China´s wish to influence global governance norms and to challenge Western discourses also entails promoting the DSR as a development concept in its own right. Several UN agencies now use the term, a testament to China´s influence. The UN Centre for Trade Facilitation and Electronic Business (UN/CEFACT) is exploring how standards for cross-border e-commerce can support DSR, and Beijing and the International Telecommunication Union (ITU) are looking to expand connectivity along the BRI. ITU Secretary General Zhao Houlin says the BRI “recognizes this critical role played by ICTs as a foundation for development.”
Even the UK’s Department for International Development commissioned a study on how the DSR could help meet the SDGs. It praised the DSR’s potential to spur rural growth, support SMEs, reduce inequality, and strengthen democratic participation.

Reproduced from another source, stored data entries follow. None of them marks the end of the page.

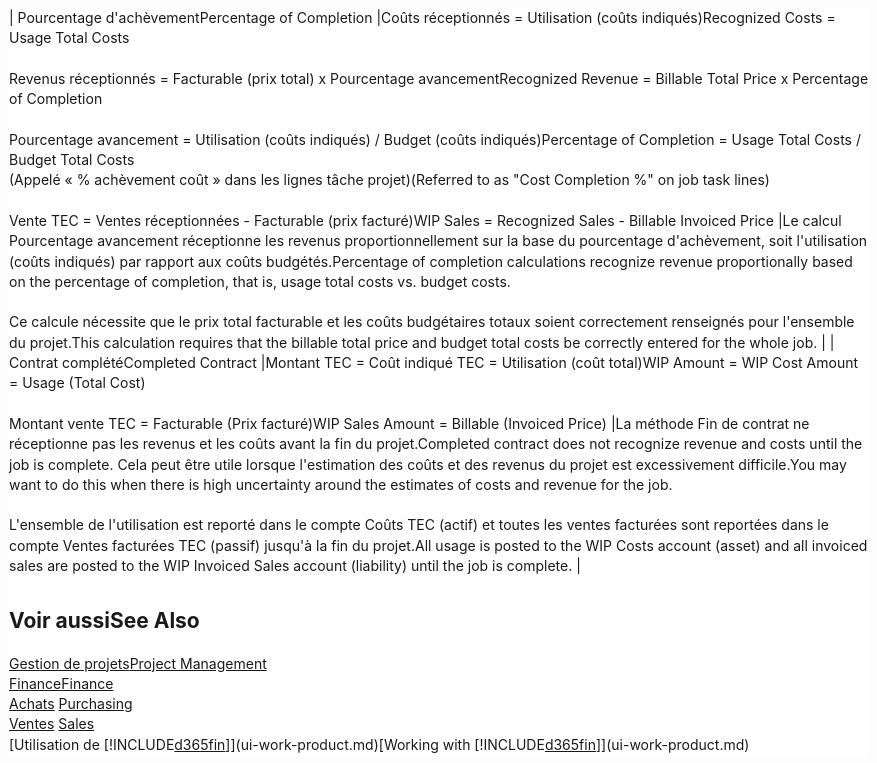 | <span data-ttu-id="a03b6-134">Pourcentage d'achèvement</span><span class="sxs-lookup"><span data-stu-id="a03b6-134">Percentage of Completion</span></span> |<span data-ttu-id="a03b6-135">Coûts réceptionnés = Utilisation (coûts indiqués)</span><span class="sxs-lookup"><span data-stu-id="a03b6-135">Recognized Costs = Usage Total Costs</span></span><br /><br /> <span data-ttu-id="a03b6-136">Revenus réceptionnés = Facturable (prix total) x Pourcentage avancement</span><span class="sxs-lookup"><span data-stu-id="a03b6-136">Recognized Revenue = Billable Total Price x Percentage of Completion</span></span><br /><br /> <span data-ttu-id="a03b6-137">Pourcentage avancement = Utilisation (coûts indiqués) / Budget (coûts indiqués)</span><span class="sxs-lookup"><span data-stu-id="a03b6-137">Percentage of Completion = Usage Total Costs / Budget Total Costs</span></span><br /> <span data-ttu-id="a03b6-138">(Appelé « % achèvement coût » dans les lignes tâche projet)</span><span class="sxs-lookup"><span data-stu-id="a03b6-138">(Referred to as "Cost Completion %" on job task lines)</span></span><br /><br /> <span data-ttu-id="a03b6-139">Vente TEC = Ventes réceptionnées - Facturable (prix facturé)</span><span class="sxs-lookup"><span data-stu-id="a03b6-139">WIP Sales = Recognized Sales - Billable Invoiced Price</span></span> |<span data-ttu-id="a03b6-140">Le calcul Pourcentage avancement réceptionne les revenus proportionnellement sur la base du pourcentage d'achèvement, soit l'utilisation (coûts indiqués) par rapport aux coûts budgétés.</span><span class="sxs-lookup"><span data-stu-id="a03b6-140">Percentage of completion calculations recognize revenue proportionally based on the percentage of completion, that is, usage total costs vs. budget costs.</span></span><br /><br /> <span data-ttu-id="a03b6-141">Ce calcule nécessite que le prix total facturable et les coûts budgétaires totaux soient correctement renseignés pour l'ensemble du projet.</span><span class="sxs-lookup"><span data-stu-id="a03b6-141">This calculation requires that the billable total price and budget total costs be correctly entered for the whole job.</span></span> |
| <span data-ttu-id="a03b6-142">Contrat complété</span><span class="sxs-lookup"><span data-stu-id="a03b6-142">Completed Contract</span></span> |<span data-ttu-id="a03b6-143">Montant TEC = Coût indiqué TEC = Utilisation (coût total)</span><span class="sxs-lookup"><span data-stu-id="a03b6-143">WIP Amount = WIP Cost Amount = Usage (Total Cost)</span></span><br /><br /> <span data-ttu-id="a03b6-144">Montant vente TEC = Facturable (Prix facturé)</span><span class="sxs-lookup"><span data-stu-id="a03b6-144">WIP Sales Amount = Billable (Invoiced Price)</span></span> |<span data-ttu-id="a03b6-145">La méthode Fin de contrat ne réceptionne pas les revenus et les coûts avant la fin du projet.</span><span class="sxs-lookup"><span data-stu-id="a03b6-145">Completed contract does not recognize revenue and costs until the job is complete.</span></span> <span data-ttu-id="a03b6-146">Cela peut être utile lorsque l'estimation des coûts et des revenus du projet est excessivement difficile.</span><span class="sxs-lookup"><span data-stu-id="a03b6-146">You may want to do this when there is high uncertainty around the estimates of costs and revenue for the job.</span></span><br /><br /> <span data-ttu-id="a03b6-147">L'ensemble de l'utilisation est reporté dans le compte Coûts TEC (actif) et toutes les ventes facturées sont reportées dans le compte Ventes facturées TEC (passif) jusqu'à la fin du projet.</span><span class="sxs-lookup"><span data-stu-id="a03b6-147">All usage is posted to the WIP Costs account (asset) and all invoiced sales are posted to the WIP Invoiced Sales account (liability) until the job is complete.</span></span> |

## <a name="see-also"></a><span data-ttu-id="a03b6-148">Voir aussi</span><span class="sxs-lookup"><span data-stu-id="a03b6-148">See Also</span></span>
[<span data-ttu-id="a03b6-149">Gestion de projets</span><span class="sxs-lookup"><span data-stu-id="a03b6-149">Project Management</span></span>](projects-manage-projects.md)  
[<span data-ttu-id="a03b6-150">Finance</span><span class="sxs-lookup"><span data-stu-id="a03b6-150">Finance</span></span>](finance.md)  
<span data-ttu-id="a03b6-151">[Achats](purchasing-manage-purchasing.md)       </span><span class="sxs-lookup"><span data-stu-id="a03b6-151">[Purchasing](purchasing-manage-purchasing.md)       </span></span>  
<span data-ttu-id="a03b6-152">[Ventes](sales-manage-sales.md)    </span><span class="sxs-lookup"><span data-stu-id="a03b6-152">[Sales](sales-manage-sales.md)    </span></span>  
<span data-ttu-id="a03b6-153">[Utilisation de [!INCLUDE[d365fin](includes/d365fin_md.md)]](ui-work-product.md)</span><span class="sxs-lookup"><span data-stu-id="a03b6-153">[Working with [!INCLUDE[d365fin](includes/d365fin_md.md)]](ui-work-product.md)</span></span>  

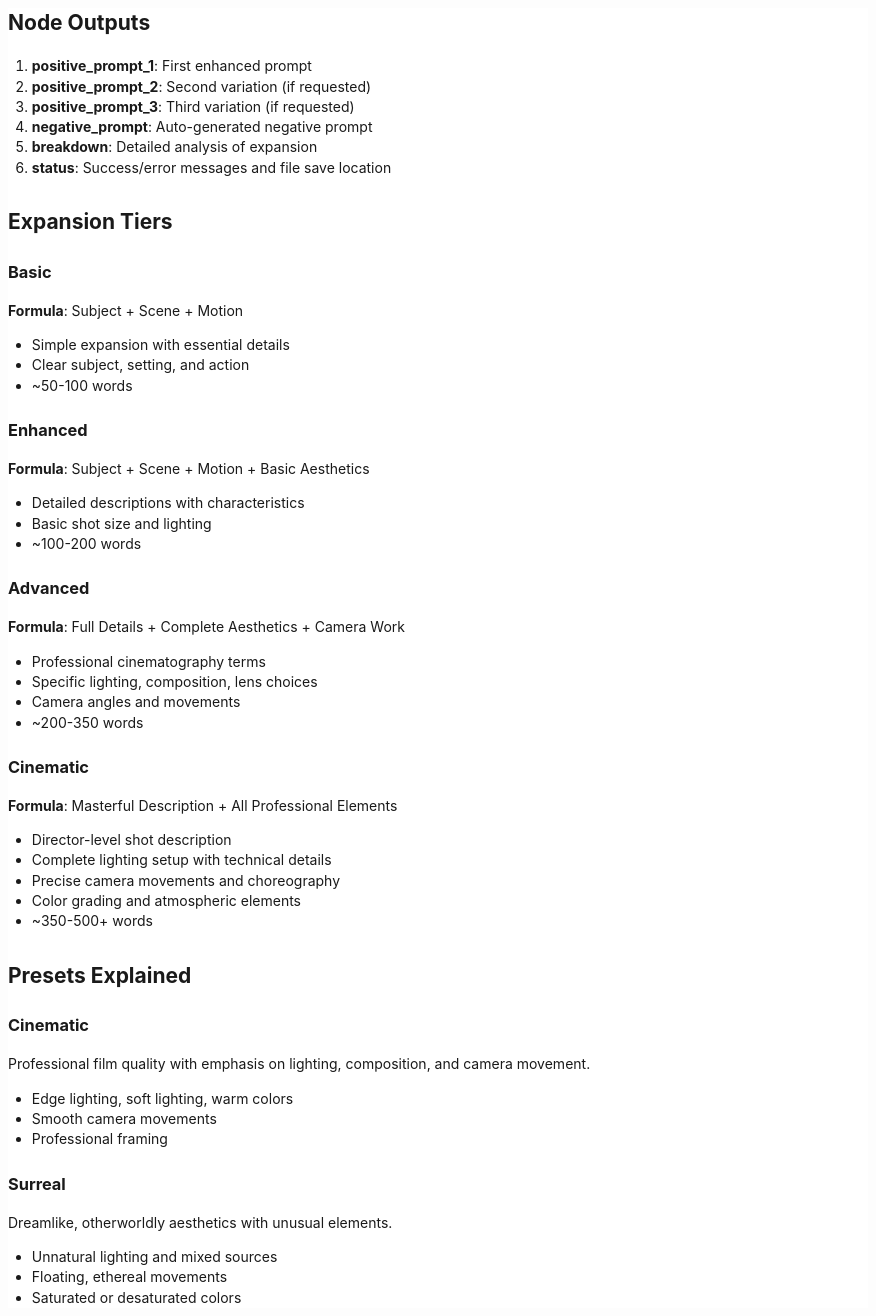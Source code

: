 ## Node Outputs

1. **positive_prompt_1**: First enhanced prompt
2. **positive_prompt_2**: Second variation (if requested)
3. **positive_prompt_3**: Third variation (if requested)
4. **negative_prompt**: Auto-generated negative prompt
5. **breakdown**: Detailed analysis of expansion
6. **status**: Success/error messages and file save location

## Expansion Tiers

### Basic
**Formula**: Subject + Scene + Motion
- Simple expansion with essential details
- Clear subject, setting, and action
- ~50-100 words

### Enhanced
**Formula**: Subject + Scene + Motion + Basic Aesthetics
- Detailed descriptions with characteristics
- Basic shot size and lighting
- ~100-200 words

### Advanced
**Formula**: Full Details + Complete Aesthetics + Camera Work
- Professional cinematography terms
- Specific lighting, composition, lens choices
- Camera angles and movements
- ~200-350 words

### Cinematic
**Formula**: Masterful Description + All Professional Elements
- Director-level shot description
- Complete lighting setup with technical details
- Precise camera movements and choreography
- Color grading and atmospheric elements
- ~350-500+ words

## Presets Explained

### Cinematic
Professional film quality with emphasis on lighting, composition, and camera movement.
- Edge lighting, soft lighting, warm colors
- Smooth camera movements
- Professional framing

### Surreal
Dreamlike, otherworldly aesthetics with unusual elements.
- Unnatural lighting and mixed sources
- Floating, ethereal movements
- Saturated or desaturated colors
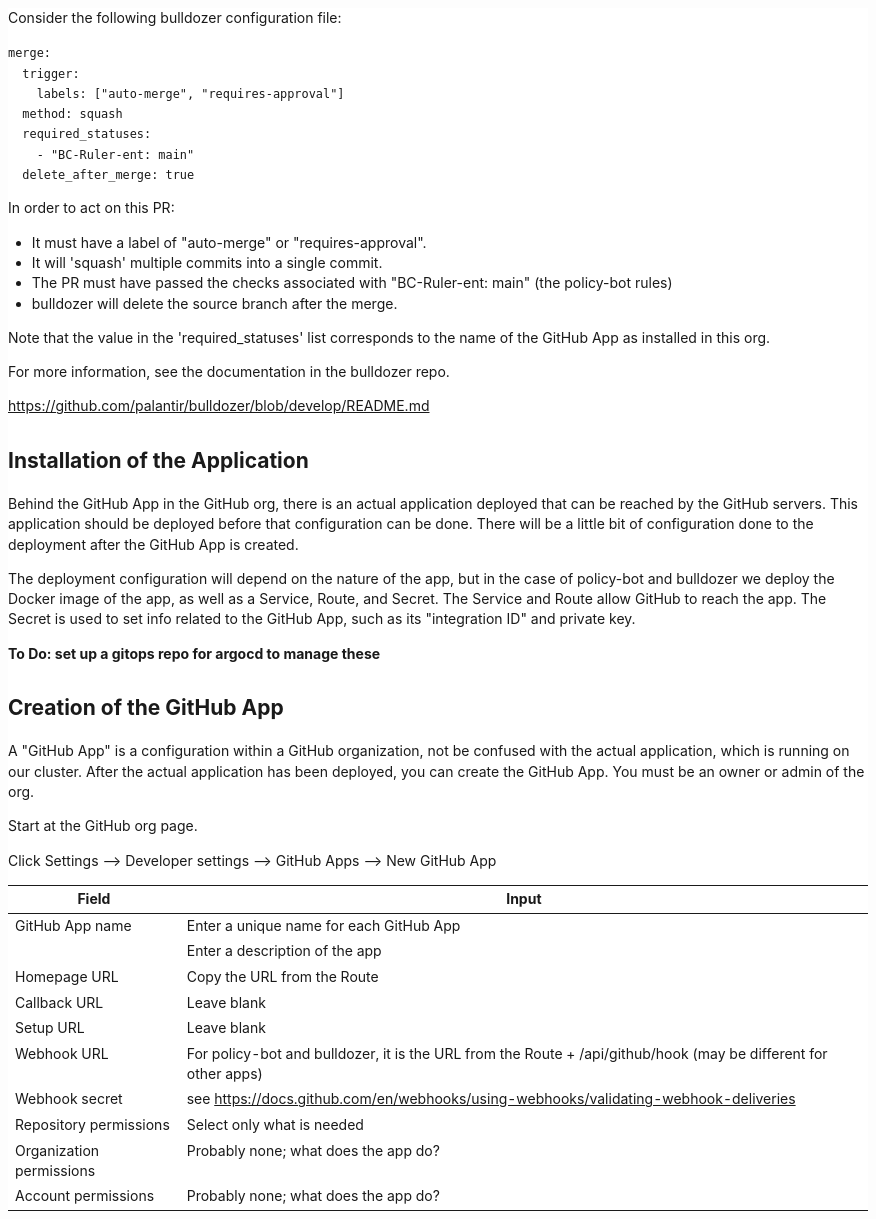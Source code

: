 Consider the following bulldozer configuration file:
```
merge:
  trigger:
    labels: ["auto-merge", "requires-approval"]
  method: squash
  required_statuses:
    - "BC-Ruler-ent: main"
  delete_after_merge: true
```
In order to act on this PR:
* It must have a label of "auto-merge" or "requires-approval".
* It will 'squash' multiple commits into a single commit.
* The PR must have passed the checks associated with "BC-Ruler-ent: main" (the policy-bot rules)
* bulldozer will delete the source branch after the merge.

Note that the value in the 'required_statuses' list corresponds to the name of the GitHub App as installed in this org.

For more information, see the documentation in the bulldozer repo.

https://github.com/palantir/bulldozer/blob/develop/README.md


## Installation of the Application<a name="installation"></a>
Behind the GitHub App in the GitHub org, there is an actual application deployed that can be reached by the GitHub servers.  This application should be deployed before that configuration can be done.  There will be a little bit of configuration done to the deployment after the GitHub App is created.

The deployment configuration will depend on the nature of the app, but in the case of policy-bot and bulldozer we deploy the Docker image of the app, as well as a Service, Route, and Secret.  The Service and Route allow GitHub to reach the app.  The Secret is used to set info related to the GitHub App, such as its "integration ID" and private key.

**To Do: set up a gitops repo for argocd to manage these**


## Creation of the GitHub App<a name="creation"></a>
A "GitHub App" is a configuration within a GitHub organization, not be confused with the actual application, which is running on our cluster.  After the actual application has been deployed, you can create the GitHub App.  You must be an owner or admin of the org.

Start at the GitHub org page.

Click Settings --> Developer settings --> GitHub Apps --> New GitHub App

| Field | Input |
|-------|-------|
| GitHub App name | Enter a unique name for each GitHub App |
| | Enter a description of the app |
| Homepage URL | Copy the URL from the Route |
| Callback URL | Leave blank |
| Setup URL | Leave blank |
| Webhook URL | For policy-bot and bulldozer, it is the URL from the Route + /api/github/hook (may be different for other apps) |
| Webhook secret | see https://docs.github.com/en/webhooks/using-webhooks/validating-webhook-deliveries |
| Repository permissions | Select only what is needed |
| Organization permissions | Probably none; what does the app do? |
| Account permissions | Probably none; what does the app do? |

And it said Chinese digital products and services and ICT investments served local needs better than Western alternatives – two of the report’s authors are affiliated with a think tank under China’s State Council.
Europe must step up its digital development game
Digital transformation does spur development. China sees its burgeoning digital economy as a success story that can be shared with others – efforts to improve global broadband access are often framed as natural extension of China´s domestic experiences. The EU and its member states are also aiming to leverage their digital technologies for the benefit of international development. There are the EU’s Digital4Development strategy and many national initiatives, but Europe’s overall scale of funding lags behind China´s ambitions – and digital connectivity only gets a brief mention in the EU Connectivity Strategy.
There are crucial differences between the EU’s approach and China’s. For one, Beijing’s vision for global cyber governance could normalize an authoritarian approach to digital development and prevent citizen empowerment and innovation. At the same time, as it readies to launch a more ambitious Global Digital Cooperation Strategy in 2021, the EU could learn a thing or two from Chinese tech companies about nurturing local innovation and quickly delivering affordable ICT infrastructure – joint efforts with Japan are a good start. But ensuring enough funding and mobilizing what European tech firms have to offer in a post-COVID-19 world will be key.